Multi-Functional Programmable Metasurfaces for 6G and Beyond

TL;DR

This paper surveys multi-functional programmable metasurfaces enabling full-space communication, ubiquitous sensing, and intelligent signal processing for 6G and beyond, highlighting recent advances and future challenges.

Contribution

It provides a comprehensive overview of multi-functional programmable metasurfaces, detailing their applications in communication, sensing, and computing for future wireless networks.

Findings

STARS-enabled full-space communication protocols analyzed

Advantages of PM-assisted sensing in near-field and multi-band operations demonstrated

Stacked intelligent metasurfaces enable wave-domain analog processing and over-the-air computing

Abstract

The sixth-generation and beyond (B6G) networks are envisioned to support advanced applications that demand high-speed communication, high-precision sensing, and high-performance computing.
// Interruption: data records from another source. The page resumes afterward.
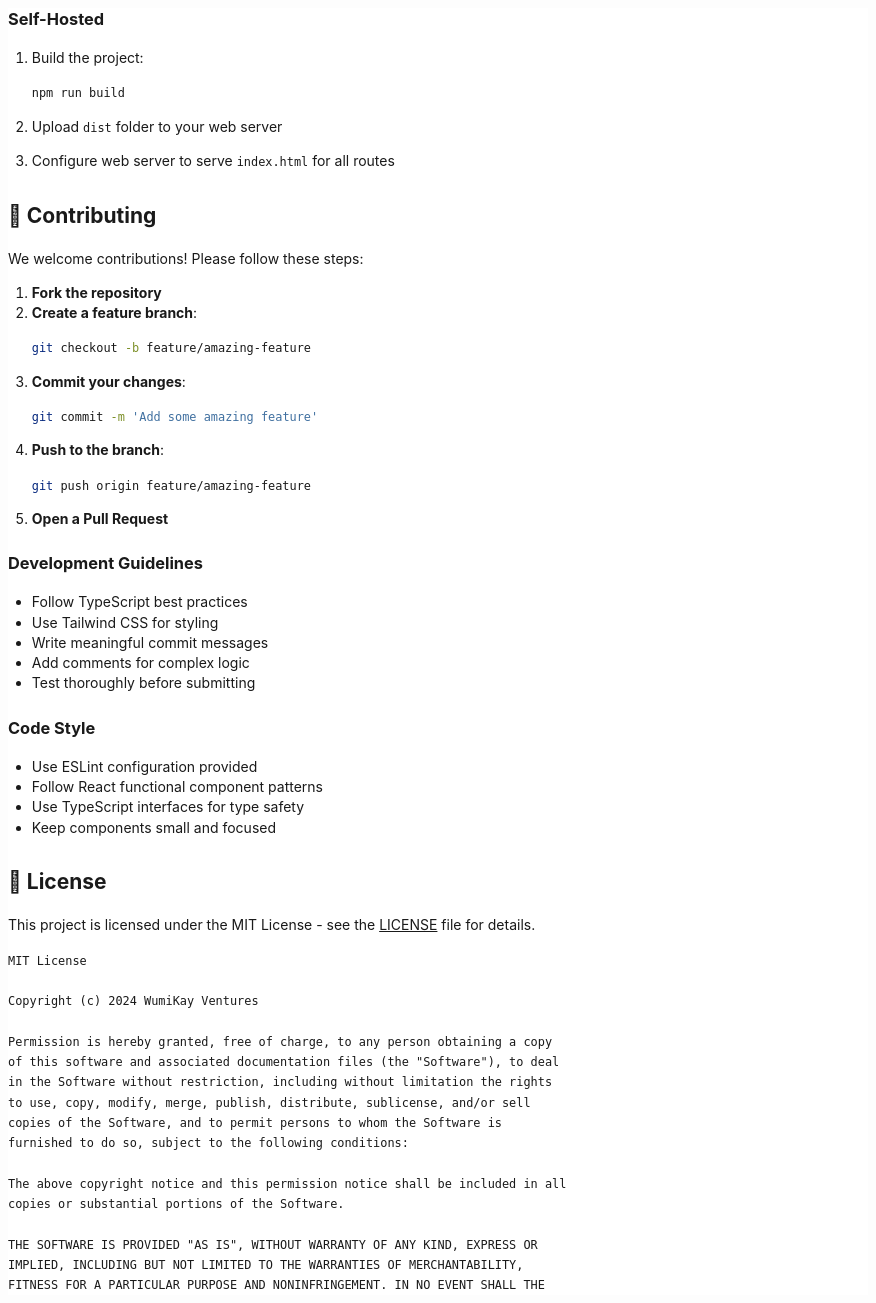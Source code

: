### **Self-Hosted**

1. Build the project:
   ```bash
   npm run build
   ```

2. Upload `dist` folder to your web server
3. Configure web server to serve `index.html` for all routes

## 🤝 Contributing

We welcome contributions! Please follow these steps:

1. **Fork the repository**
2. **Create a feature branch**:
   ```bash
   git checkout -b feature/amazing-feature
   ```
3. **Commit your changes**:
   ```bash
   git commit -m 'Add some amazing feature'
   ```
4. **Push to the branch**:
   ```bash
   git push origin feature/amazing-feature
   ```
5. **Open a Pull Request**

### **Development Guidelines**

- Follow TypeScript best practices
- Use Tailwind CSS for styling
- Write meaningful commit messages
- Add comments for complex logic
- Test thoroughly before submitting

### **Code Style**

- Use ESLint configuration provided
- Follow React functional component patterns
- Use TypeScript interfaces for type safety
- Keep components small and focused

## 📄 License

This project is licensed under the MIT License - see the [LICENSE](LICENSE) file for details.

```
MIT License

Copyright (c) 2024 WumiKay Ventures

Permission is hereby granted, free of charge, to any person obtaining a copy
of this software and associated documentation files (the "Software"), to deal
in the Software without restriction, including without limitation the rights
to use, copy, modify, merge, publish, distribute, sublicense, and/or sell
copies of the Software, and to permit persons to whom the Software is
furnished to do so, subject to the following conditions:

The above copyright notice and this permission notice shall be included in all
copies or substantial portions of the Software.

THE SOFTWARE IS PROVIDED "AS IS", WITHOUT WARRANTY OF ANY KIND, EXPRESS OR
IMPLIED, INCLUDING BUT NOT LIMITED TO THE WARRANTIES OF MERCHANTABILITY,
FITNESS FOR A PARTICULAR PURPOSE AND NONINFRINGEMENT. IN NO EVENT SHALL THE
```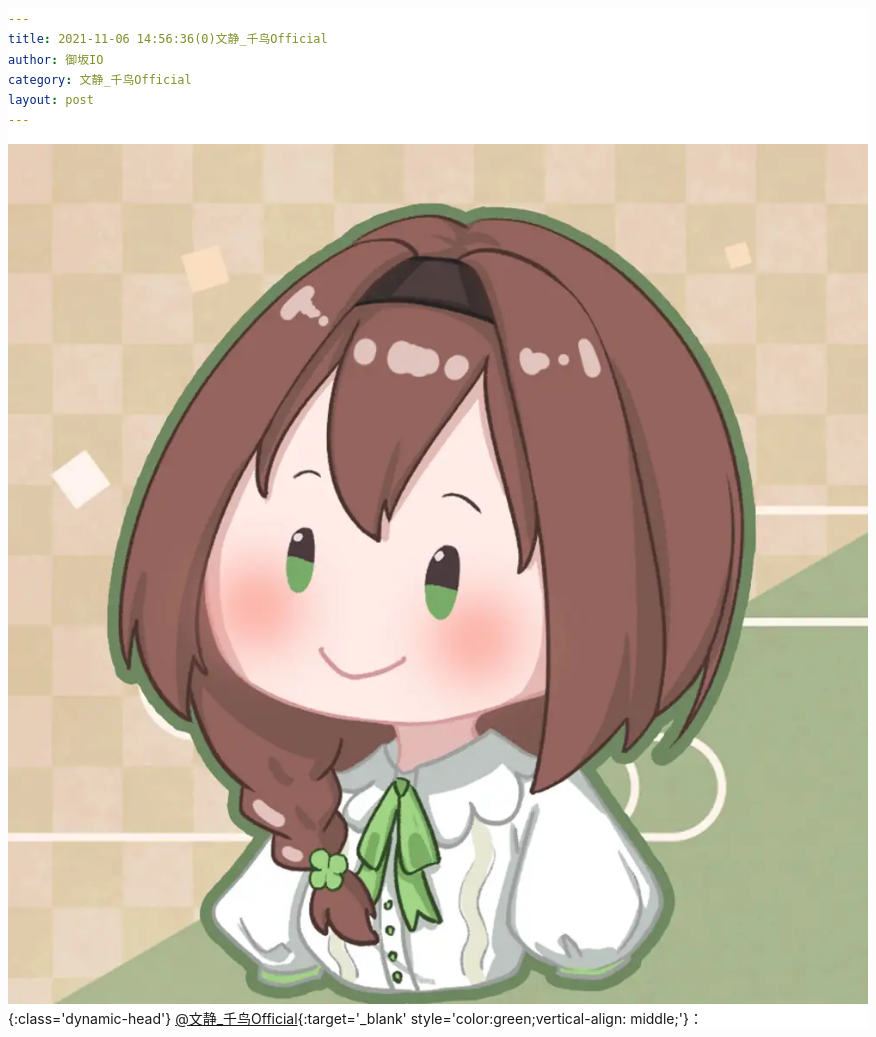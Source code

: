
 ```yaml
---
title: 2021-11-06 14:56:36(0)文静_千鸟Official
author: 御坂IO
category: 文静_千鸟Official
layout: post
---
```


![img](/images/ac7482ed1b9a7f203dc68c0c4a77c488a27b108a.jpg){:class='dynamic-head'}
[@文静_千鸟Official](https://space.bilibili.com/667526012/dynamic){:target='_blank' style='color:green;vertical-align: middle;'}：

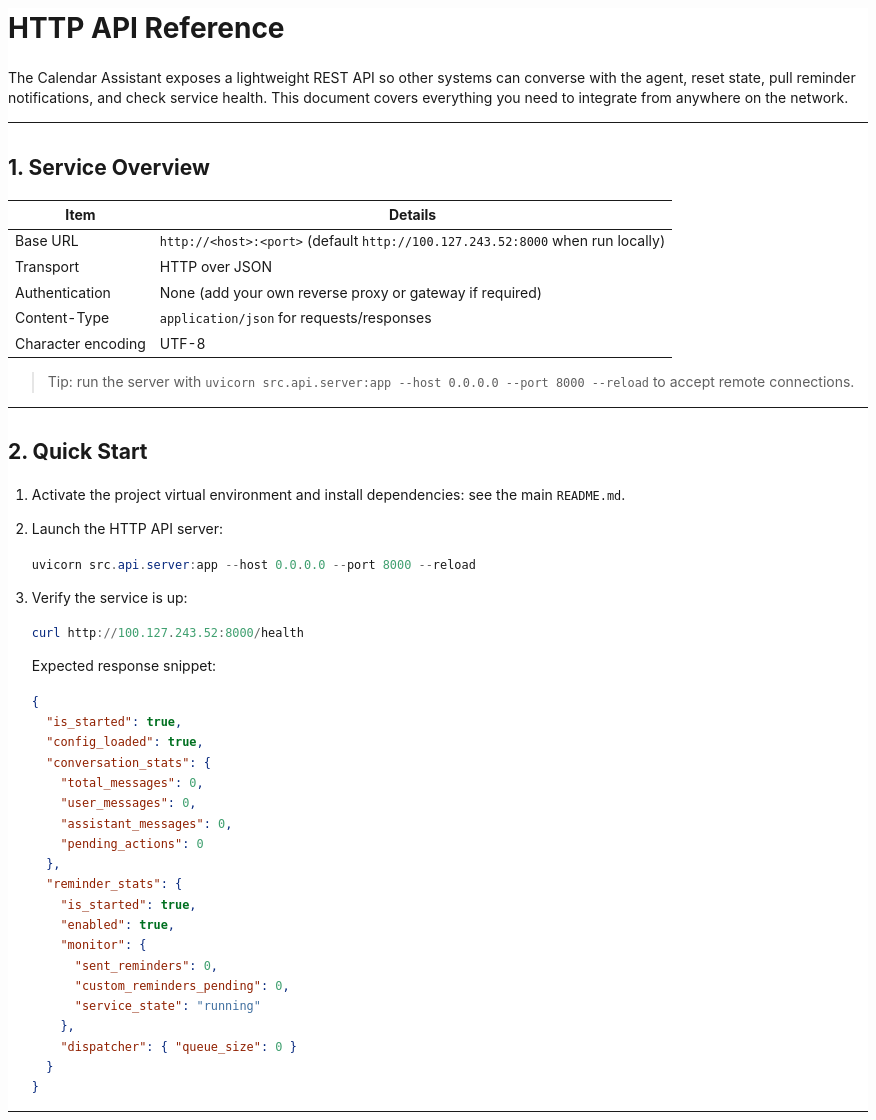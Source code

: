 # HTTP API Reference

The Calendar Assistant exposes a lightweight REST API so other systems can converse with the agent, reset state, pull reminder notifications, and check service health. This document covers everything you need to integrate from anywhere on the network.

---

## 1. Service Overview

| Item                | Details |
| ------------------- | ------- |
| Base URL            | `http://<host>:<port>` (default `http://100.127.243.52:8000` when run locally) |
| Transport           | HTTP over JSON |
| Authentication      | None (add your own reverse proxy or gateway if required) |
| Content-Type        | `application/json` for requests/responses |
| Character encoding  | UTF-8 |

> Tip: run the server with `uvicorn src.api.server:app --host 0.0.0.0 --port 8000 --reload` to accept remote connections.

---

## 2. Quick Start

1. Activate the project virtual environment and install dependencies: see the main `README.md`.
2. Launch the HTTP API server:

   ```powershell
   uvicorn src.api.server:app --host 0.0.0.0 --port 8000 --reload
   ```

3. Verify the service is up:

   ```powershell
   curl http://100.127.243.52:8000/health
   ```

   Expected response snippet:

   ```json
   {
     "is_started": true,
     "config_loaded": true,
     "conversation_stats": {
       "total_messages": 0,
       "user_messages": 0,
       "assistant_messages": 0,
       "pending_actions": 0
     },
     "reminder_stats": {
       "is_started": true,
       "enabled": true,
       "monitor": {
         "sent_reminders": 0,
         "custom_reminders_pending": 0,
         "service_state": "running"
       },
       "dispatcher": { "queue_size": 0 }
     }
   }
   ```

---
To underpin this multi-functional evolution, energy- and cost-efficient programmable metasurfaces (PMs) have emerged as a promising technology for dynamically manipulating electromagnetic waves. This paper provides a comprehensive survey of representative multi-functional PM paradigms, with a specific focus on achieving \emph{full-space communication coverage}, \emph{ubiquitous sensing}, as well as \emph{intelligent signal processing and computing}. i) For simultaneously transmitting and reflecting surfaces (STARS)-enabled full-space communications, we elaborate on their operational protocols and pivotal applications in supporting efficient communications, physical layer security, unmanned aerial vehicle networks, and wireless power transfer. ii) For PM-underpinned ubiquitous sensing, we formulate the signal models for the PM-assisted architecture and systematically characterize its advantages in near-field and cooperative sensing, while transitioning to the PM-enabled transceiver architecture and demonstrating its superior performance in multi-band operations. iii) For advanced signal processing and computing, we explore the novel paradigm of stacked intelligent metasurfaces (SIMs), investigating their implementation in wave-domain analog processing and over-the-air mathematical computing. Finally, we identify key research challenges and envision future directions for multi-functional PMs towards B6G.